Navigating the use of LLMs for Code Generation

Introduction

Data Intuitive is committed to streamlining bioinformatics workflow development processes. Our core tool, Viash ¹, was developed to simplify and standardize computational workflow management by generating essential boilerplate code automatically - a cornerstone feature that relies on a robust, deterministic, rule-based system built on our extensive experience in the field.

Inspired by recent advances in the field of artificial intelligence (AI) and large language models (LLMs), Data Intuitive set out to explore how LLMs can further elevate Viash and improve the workflow development experience with even greater automation of code.

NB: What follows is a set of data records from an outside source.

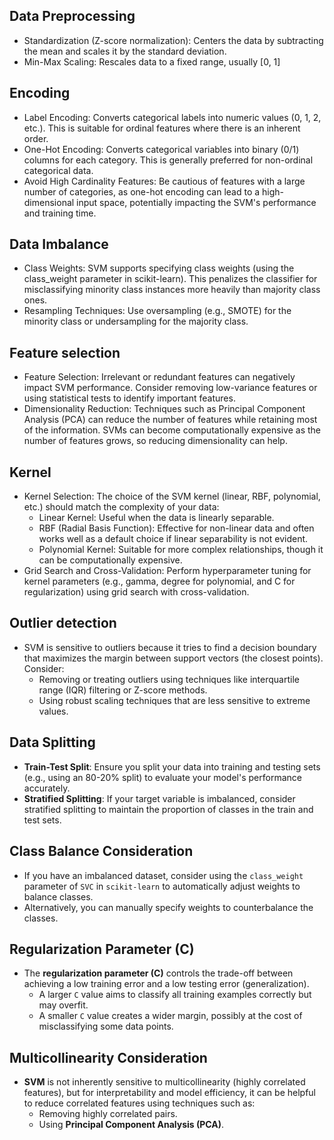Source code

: ## Data Preprocessing
- Standardization (Z-score normalization): Centers the data by subtracting the mean and scales it by the standard deviation.
- Min-Max Scaling: Rescales data to a fixed range, usually [0, 1]

## Encoding
- Label Encoding: Converts categorical labels into numeric values (0, 1, 2, etc.). This is suitable for ordinal features where there is an inherent order.
- One-Hot Encoding: Converts categorical variables into binary (0/1) columns for each category. This is generally preferred for non-ordinal categorical data.
- Avoid High Cardinality Features: Be cautious of features with a large number of categories, as one-hot encoding can lead to a high-dimensional input space, potentially impacting the SVM's performance and training time.

## Data Imbalance
- Class Weights: SVM supports specifying class weights (using the class_weight parameter in scikit-learn). This penalizes the classifier for misclassifying minority class instances more heavily than majority class ones.
- Resampling Techniques: Use oversampling (e.g., SMOTE) for the minority class or undersampling for the majority class.

## Feature selection
- Feature Selection: Irrelevant or redundant features can negatively impact SVM performance. Consider removing low-variance features or using statistical tests to identify important features.
- Dimensionality Reduction: Techniques such as Principal Component Analysis (PCA) can reduce the number of features while retaining most of the information. SVMs can become computationally expensive as the number of features grows, so reducing dimensionality can help.

## Kernel
- Kernel Selection: The choice of the SVM kernel (linear, RBF, polynomial, etc.) should match the complexity of your data:
    - Linear Kernel: Useful when the data is linearly separable.
    - RBF (Radial Basis Function): Effective for non-linear data and often works well as a default choice if linear separability is not evident.
    - Polynomial Kernel: Suitable for more complex relationships, though it can be computationally expensive.
- Grid Search and Cross-Validation: Perform hyperparameter tuning for kernel parameters (e.g., gamma, degree for polynomial, and C for regularization) using grid search with cross-validation.

## Outlier detection
- SVM is sensitive to outliers because it tries to find a decision boundary that maximizes the margin between support vectors (the closest points). Consider:
    - Removing or treating outliers using techniques like interquartile range (IQR) filtering or Z-score methods.
    - Using robust scaling techniques that are less sensitive to extreme values.

## Data Splitting
- **Train-Test Split**: Ensure you split your data into training and testing sets (e.g., using an 80-20% split) to evaluate your model's performance accurately.
- **Stratified Splitting**: If your target variable is imbalanced, consider stratified splitting to maintain the proportion of classes in the train and test sets.

## Class Balance Consideration
- If you have an imbalanced dataset, consider using the `class_weight` parameter of `SVC` in `scikit-learn` to automatically adjust weights to balance classes.
- Alternatively, you can manually specify weights to counterbalance the classes.

## Regularization Parameter (C)
- The **regularization parameter (C)** controls the trade-off between achieving a low training error and a low testing error (generalization). 
  - A larger `C` value aims to classify all training examples correctly but may overfit.
  - A smaller `C` value creates a wider margin, possibly at the cost of misclassifying some data points.

## Multicollinearity Consideration
- **SVM** is not inherently sensitive to multicollinearity (highly correlated features), but for interpretability and model efficiency, it can be helpful to reduce correlated features using techniques such as:
  - Removing highly correlated pairs.
  - Using **Principal Component Analysis (PCA)**.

The potential of LLMs for code generation

In our exploration of applying LLMs for code generation in bioinformatics workflow development, we have witnessed several key aspects of how LLMs are transforming the development landscape.

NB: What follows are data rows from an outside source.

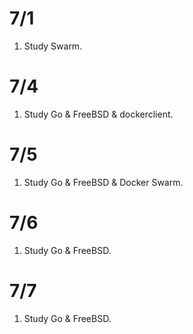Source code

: # 7/1
1. Study Swarm.

# 7/4
1. Study Go & FreeBSD & dockerclient.

# 7/5
1. Study Go & FreeBSD & Docker Swarm.

# 7/6
1. Study Go & FreeBSD.

# 7/7
1. Study Go & FreeBSD.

One notable advantage is the ability to generate context-specific boilerplate code, which can streamline the initial setup of projects and frees up developer time for more complex tasks. Techniques such as retrieval-augmented-generation (RAG)², fine-tuning of LLMs ³ or few-shot prompting ⁴ empower LLMs to produce Viash-specific code and tailored solutions for the tasks at hand.

Additionally, LLMs have demonstrated strong syntax proficiency, enabling it to generate correct code snippets across various programming languages, which can help maintain code quality and consistency.

These capabilities not only have the advantage of speeding up the coding process, but also of lowering the barrier of entry to workflow development, allowing users with different levels of experience to engage more readily in programming projects.

Limitations of LLM-based code generation

Despite the potential of LLMs in automating code generation, we quickly encountered several limitations.

One significant challenge is their lack of logical reasoning; bioinformatics workflows can be highly complex, and LLMs do not inherently possess a structured reasoning process to navigate this intricacy. For example, when developing code to run specific steps or aspects of a workflow, an LLM may correctly identify variables to be parameterized, but fail to understand the dependencies required to run a specific tool effectively. Similarly, when tasked with combining multiple workflow steps into a coherent sequence, the LLM struggles to grasp how to integrate them logically.

Additionally, the temperature setting of the LLM plays a critical role: a high temperature may generate code with insufficient adherence to syntax and precision, whereas a low temperature—while necessary for enforcing strict syntax rules—can limit the model’s ability to adapt its output to nuanced context requirements.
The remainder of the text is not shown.